Timetable confirmed for Badenoch and Strathspey short-term let control area
The establishment of a short-term let control area in the Badenoch and Strathspey ward of The Highland Council took a step closer yesterday with members agreeing the non-statutory Short-term Let Control Area Planning Policy for use in the determination of applications and the timetable to move forward.
The required notice will be published in the Strathspey and Badenoch Herald newspaper and on the council’s website in January 2024. Following this, the previously agreed information session will take place in late January and February 2024 before the Ward 20 Control Area is established on Monday 4 March 2024.
Once a control area has been designated the proposed use of a dwellinghouse as a short-term let will automatically require planning permission. The need for planning permission for the use of properties other than dwellinghouses for short-term letting/tourist accommodation will not change as a result of a control area being established.

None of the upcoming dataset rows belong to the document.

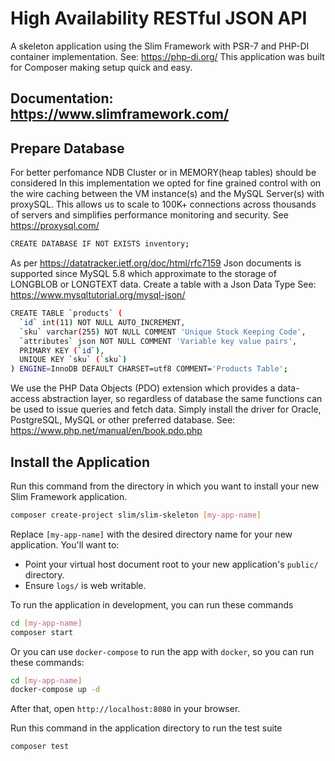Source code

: # High Availability RESTful JSON API
A skeleton application using the Slim Framework with PSR-7 and PHP-DI container implementation. 
See: https://php-di.org/
This application was built for Composer making setup quick and easy.

## Documentation: https://www.slimframework.com/

## Prepare Database
For better perfomance NDB Cluster or in MEMORY(heap tables) should be considered
In this implementation we opted for fine grained control with on the wire caching 
between the VM instance(s) and the MySQL Server(s) with proxySQL.
This allows us to scale to 100K+ connections across thousands of servers and simplifies performance monitoring and security.
See https://proxysql.com/

```bash
CREATE DATABASE IF NOT EXISTS inventory;
```

As per https://datatracker.ietf.org/doc/html/rfc7159 Json documents is supported since MySQL 5.8 which approximate to the storage of LONGBLOB or LONGTEXT data.
Create a table with a Json Data Type See: https://www.mysqltutorial.org/mysql-json/

```bash
CREATE TABLE `products` (
  `id` int(11) NOT NULL AUTO_INCREMENT,
  `sku` varchar(255) NOT NULL COMMENT 'Unique Stock Keeping Code',
  `attributes` json NOT NULL COMMENT 'Variable key value pairs',
  PRIMARY KEY (`id`),
  UNIQUE KEY `sku` (`sku`)
) ENGINE=InnoDB DEFAULT CHARSET=utf8 COMMENT='Products Table';
```

We use the PHP Data Objects (PDO) extension which provides a data-access abstraction layer, 
so regardless of database the same functions can be used to issue queries and fetch data.
Simply install the driver for Oracle, PostgreSQL, MySQL or other preferred database. 
See: https://www.php.net/manual/en/book.pdo.php


## Install the Application
Run this command from the directory in which you want to install your new Slim Framework application.

```bash
composer create-project slim/slim-skeleton [my-app-name]
```

Replace `[my-app-name]` with the desired directory name for your new application. You'll want to:

* Point your virtual host document root to your new application's `public/` directory.
* Ensure `logs/` is web writable.

To run the application in development, you can run these commands 

```bash
cd [my-app-name]
composer start
```

Or you can use `docker-compose` to run the app with `docker`, so you can run these commands:
```bash
cd [my-app-name]
docker-compose up -d
```
After that, open `http://localhost:8080` in your browser.

Run this command in the application directory to run the test suite

```bash
composer test
```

Chair of the Economy and Infrastructure Committee, Councillor Ken Gowans said: “This could be a key policy for Highland if it proves successful for Badenoch and Strathspey, so I am pleased that the policy to determine applications has been agreed and implementation takes a step closer.”

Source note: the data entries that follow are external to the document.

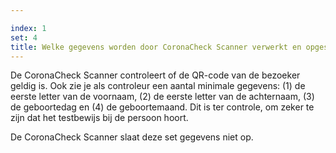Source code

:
 ```yaml
---

index: 1
set: 4
title: Welke gegevens worden door CoronaCheck Scanner verwerkt en opgeslagen?
---
```

De CoronaCheck Scanner controleert of de QR-code van de bezoeker geldig is. Ook zie je als controleur een aantal minimale gegevens: (1) de eerste letter van de voornaam, (2) de eerste letter van de achternaam, (3) de geboortedag en (4) de geboortemaand. Dit is ter controle, om zeker te zijn dat het testbewijs bij de persoon hoort. 

De CoronaCheck Scanner slaat deze set gegevens niet op.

The council has also already received a number of planning applications from new and existing short-term let operators seeking to secure planning permission in the event the control area is established. Now members have approved the recommendations in the report, all of these pending applications will be determined in accordance with the Development Plan (including NPF4) and the revised non-statutory planning guidance.

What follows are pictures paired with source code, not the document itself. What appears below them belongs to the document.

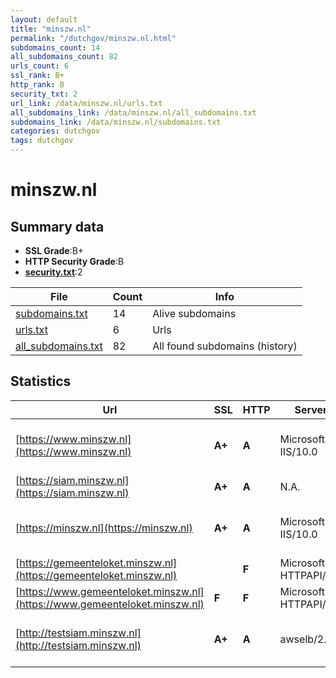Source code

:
 ```yaml
---
layout: default
title: "minszw.nl"
permalink: "/dutchgov/minszw.nl.html"
subdomains_count: 14
all_subdomains_count: 82
urls_count: 6
ssl_rank: B+
http_rank: B
security_txt: 2
url_link: /data/minszw.nl/urls.txt
all_subdomains_link: /data/minszw.nl/all_subdomains.txt
subdomains_link: /data/minszw.nl/subdomains.txt
categories: dutchgov
tags: dutchgov
---
```



# minszw.nl
## Summary data


 - **SSL Grade**:B+
 - **HTTP Security Grade**:B
 - **[security.txt](https://www.digitaleoverheid.nl/nieuws/standaard-security-txt-nu-verplicht-voor-overheid/)**:2


| File       | Count | Info |
|------------|-------|------|
|[subdomains.txt](/DutchGovScope/data/minszw.nl/subdomains.txt)|14|Alive subdomains|
|[urls.txt](/DutchGovScope/data/minszw.nl/urls.txt)|6|Urls|
|[all_subdomains.txt](/DutchGovScope/data/minszw.nl/all_subdomains.txt)|82|All found subdomains (history)|


## Statistics


| Url | SSL | HTTP | Server | Cookie | HSTS | CORS | CTO | CSP | XFO | XXP | RP |FP| Tech |Title |
|--------|-------|-------|------|------|------|------|------|------|------|------|------|------|------|------|
|[https://www.minszw.nl](https://www.minszw.nl)| **A+**| **A**|Microsoft-IIS/10.0| |:white_check_mark: | | |:warning: | :white_check_mark: | :white_check_mark: | :white_check_mark: | |HSTS IIS:10.0 Windows Server|Document Moved|
|[https://siam.minszw.nl](https://siam.minszw.nl)| **A+**| **A**|N.A.| |:white_check_mark: | | | :white_check_mark:| :white_check_mark: | :white_check_mark: | :white_check_mark: | |HSTS|Authentication F...|
|[https://minszw.nl](https://minszw.nl)| **A+**| **A**|Microsoft-IIS/10.0| |:white_check_mark: | | |:warning: | :white_check_mark: | :white_check_mark: | :white_check_mark: | |HSTS IIS:10.0 Windows Server|Document Moved|
|[https://gemeenteloket.minszw.nl](https://gemeenteloket.minszw.nl)| | **F**|Microsoft-HTTPAPI/2.0| | | | | | | | :white_check_mark: | |Microsoft HTTPAPI:2.0|Not Found|
|[https://www.gemeenteloket.minszw.nl](https://www.gemeenteloket.minszw.nl)| **F**| **F**|Microsoft-HTTPAPI/2.0| | | | | | | | :white_check_mark: | |Microsoft HTTPAPI:2.0|Not Found|
|[http://testsiam.minszw.nl](http://testsiam.minszw.nl)| **A+**| **A**|awselb/2.0| |:white_check_mark: | | | :white_check_mark:| :white_check_mark: | :white_check_mark: | :white_check_mark: | |Amazon ELB Amazon Web Services|301 Moved Perman...|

Chair of the Badenoch and Strathspey Committee, Cllr Russell Jones, said: “Currently there is a severe imbalance in the market and these figures highlight our concern about the impact short-term letting is having on local housing and validates our efforts to have a Short-term Let Control Area for Ward 20. I encourage as many existing and prospective operators as possible to come to the information sessions that will take place early next year before the control area commences in March.”
Convener of The Highland Council and Ward Member, Cllr Bill Lobban, said: “The housing marketplace in Badenoch & Strathspey is in meltdown with local residents and incoming staff unable to find affordable accommodation.
“We need visitors as they are the mainstay of our economy, but we also need homes for the people who live and work in the area and there is no point building more and more houses if local people are completely priced out of the market. The new STL Control Area will not solve the problem overnight but is just one of a mix of innovative solutions we will have to consider going on into the future.”
The Association of Scotland’s Self-Caterers (ASSC), which has been campaigning against the implementation, said there is an insufficient evidence base to progress with a short-term let control area for Badenoch and Strathspey.
Fiona Campbell, CEO of the ASSC, added: “Targeting legitimate small businesses as a means of addressing longstanding housing issues – especially when there are a larger number of vacant properties, long-term empty properties, and second homes – is completely wrongheaded and shows a muddled sense of priorities.
The local economy relies on tourism and self-catering is an integral component of the visitor accommodation mix. Regulating these properties out of the market won’t lead to a flood of affordable homes in the area and anyone suggesting so is raising false hopes.
“We acknowledge the reconsidered position of The Highland Council not to apply planning policy retrospectively in terms of existing short-term let properties. Lord Braid’s recent judgement on the Edinburgh Judicial Review is clearly having an impact on local authority thinking and we welcome moves to take cognisance of this in the Highlands and elsewhere.
“However, there are 215 planning applications in the pipeline and many will therefore have applied unnecessarily. It remains to be seen if operators will be rightly compensated for the costs involved.”